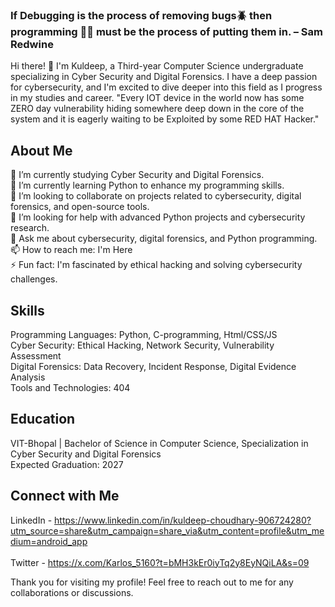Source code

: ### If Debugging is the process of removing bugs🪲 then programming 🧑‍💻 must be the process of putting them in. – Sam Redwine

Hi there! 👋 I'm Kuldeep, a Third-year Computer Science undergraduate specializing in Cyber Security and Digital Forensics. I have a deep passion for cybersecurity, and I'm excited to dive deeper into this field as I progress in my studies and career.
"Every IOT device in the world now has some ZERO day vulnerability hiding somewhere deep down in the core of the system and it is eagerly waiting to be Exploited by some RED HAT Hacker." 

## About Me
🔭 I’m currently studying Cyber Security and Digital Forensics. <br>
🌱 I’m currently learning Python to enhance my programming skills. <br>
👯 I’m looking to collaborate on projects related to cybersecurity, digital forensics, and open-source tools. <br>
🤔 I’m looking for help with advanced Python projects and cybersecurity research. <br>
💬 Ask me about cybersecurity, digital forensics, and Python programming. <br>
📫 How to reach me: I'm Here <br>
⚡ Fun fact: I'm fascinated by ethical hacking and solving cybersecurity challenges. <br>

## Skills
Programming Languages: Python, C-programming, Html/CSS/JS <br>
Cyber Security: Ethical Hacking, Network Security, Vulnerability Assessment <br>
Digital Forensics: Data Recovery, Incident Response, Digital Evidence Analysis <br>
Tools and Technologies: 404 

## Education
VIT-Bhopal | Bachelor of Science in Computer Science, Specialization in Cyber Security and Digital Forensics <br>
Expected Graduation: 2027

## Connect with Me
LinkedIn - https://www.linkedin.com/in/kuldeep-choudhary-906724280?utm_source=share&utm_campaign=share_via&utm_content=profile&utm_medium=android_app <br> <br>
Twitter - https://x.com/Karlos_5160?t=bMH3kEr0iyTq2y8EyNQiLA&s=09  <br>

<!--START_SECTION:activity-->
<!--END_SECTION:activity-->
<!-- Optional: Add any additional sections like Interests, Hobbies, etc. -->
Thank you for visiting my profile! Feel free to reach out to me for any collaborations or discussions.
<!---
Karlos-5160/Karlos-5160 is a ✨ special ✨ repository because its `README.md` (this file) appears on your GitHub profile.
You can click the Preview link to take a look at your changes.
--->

• [About this exercise]
Return only the number of lines in the entries that contain the string "currently".

• [Solution]
2